「んっ、ああ…あ」
プライドも身体もずたずたに引き裂かれ、心身ともに、完膚なきまでに打ちのめされたあの日。
あのおぞましい『狩り』の日から、二週間が経った。
以降、二日と開けずに、かつての親衛隊員に嬲られ続ける日々が続いている。
葛西、大東、北見…そして、南。
一人だけの時もあれば、複数の時もある。いずれも俺の意思は尊重されず、一方的に快楽を貪られるだけの情交だ。
そして今晩もまた、かつての親友の手によって、俺は身体を暴き立てられていた。
「辰巳様…!」
南の律動が激しくなり、擦られる内側から、強引に快感の極みへと追い立てられる。
「いや…あ、あああっ!」
俺は首を振り立て、南の身体から逃れようとする。
快楽など、感じたくはない。
こんな情交とも言えないような暴行で、かつて親友と慕った相手からは。
「んっ…」
それでも行為に慣れたこの身体は、俺の抵抗をあざ笑うように、快感を形にして吐き出した。

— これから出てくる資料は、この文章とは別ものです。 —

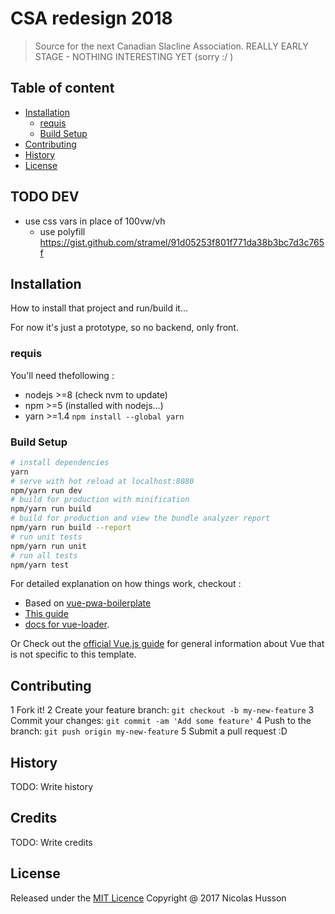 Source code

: # CSA redesign 2018

> Source for the next Canadian Slacline Association. REALLY EARLY STAGE - NOTHING INTERESTING YET (sorry :/ )

## Table of content

- [Installation](#installation)
  - [requis](#requis)
  - [Build Setup](#build-setup)
- [Contributing](#contributing)
- [History](#history)
- [License](#license)

## TODO DEV

- use css vars in place of 100vw/vh
  - use polyfill https://gist.github.com/stramel/91d05253f801f771da38b3bc7d3c765f

## Installation

How to install that project and run/build it...

For now it's just a prototype, so no backend, only front.

### requis

You'll need thefollowing :

- nodejs >=8 (check nvm to update)
- npm >=5 (installed with nodejs...)
- yarn >=1.4 `npm install --global yarn`

### Build Setup

``` bash
# install dependencies
yarn
# serve with hot reload at localhost:8080
npm/yarn run dev
# build for production with minification
npm/yarn run build
# build for production and view the bundle analyzer report
npm/yarn run build --report
# run unit tests
npm/yarn run unit
# run all tests
npm/yarn test
```

For detailed explanation on how things work, checkout :

- Based on [vue-pwa-boilerplate](https://github.com/vuejs-templates/pwa)
- [This guide](http://vuejs-templates.github.io/webpack/)
- [docs for vue-loader](http://vuejs.github.io/vue-loader).

Or Check out the [official Vue.js guide](http://vuejs.org/guide/) for general information about Vue that is not specific to this template.

## Contributing

1 Fork it!
2 Create your feature branch: `git checkout -b my-new-feature`
3 Commit your changes: `git commit -am 'Add some feature'`
4 Push to the branch: `git push origin my-new-feature`
5 Submit a pull request :D

## History

TODO: Write history

## Credits

TODO: Write credits

## License

Released under the [MIT Licence](https://opensource.org/licenses/MIT)
Copyright @ 2017 Nicolas Husson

同時に南もまた絶頂を極め、脱力した身体が俺の上へと覆いかぶさる。
二人分の荒い吐息が、音のない寝室に静かに響く。
南は静かに身を起こし、顔を背ける俺に、義務的な声で問うた。
「辰巳様。まだ、北斗様に従う気にはなれませんか?」
「…死んでもごめんだ」
毎夜、行為後に繰り返される確認作業。
この行為が何のために行われているか、誰の手によって支配されているかを、俺に突きつけるための問い。
反吐が出そうなほど陰湿な、北斗の鎖だ。
「脚を開いてください」
「…始末くらい、自分でできる」
「…満足に立つことすらできないのに?」
寝台から降りようとしてよろめいた俺を抱きとめ、南が眉をひそめる。
「食事はちゃんと摂られていますか? 睡眠も、足りていないのでは。以前より、少しお痩せになったようだ」
「…は! どの口で、殊勝に俺の身を案じて見せる?」
まるで心から俺の身を心配するよう言葉に、カッとなって南の手を振り払う。
「お前が…お前達が、俺を裏切ったくせに! あんなことがあった後で、平然と、食って、寝ていられるわけがないだろう!!
「…そうですね」
責める俺から目を伏せると、南は俺の身体を寝台に横たえ、脚の間に指を刺し込んだ。
「んんっ!!」
「俺を憎んでください、辰巳様。憎んで、憎んで…けして許さないでください。あなたの命が尽きる最後の瞬間も、俺を忘れないでいるくらい…俺を、憎んでください。俺は、それだけのことをしたのだから」
「ふ、う、うー…!!」
中をぐちゃぐちゃに掻き回しながら、まるで懇願するように南は言う。
「…憎んでやる…」
請うような声が癇に障り、ひきつれる喉で俺は叫んだ。
「俺は、俺を裏切ったお前を、絶対に許さない…!」
俺を裏切り、北斗を選んだお前を許さない。
そう言えば、南は悲しげに、だが、どこか嬉しそうに微笑んだ。
何故、笑う…?
いぶかしむ俺の意識は、南の指に翻弄され、暗い闇の中へと溶けていった。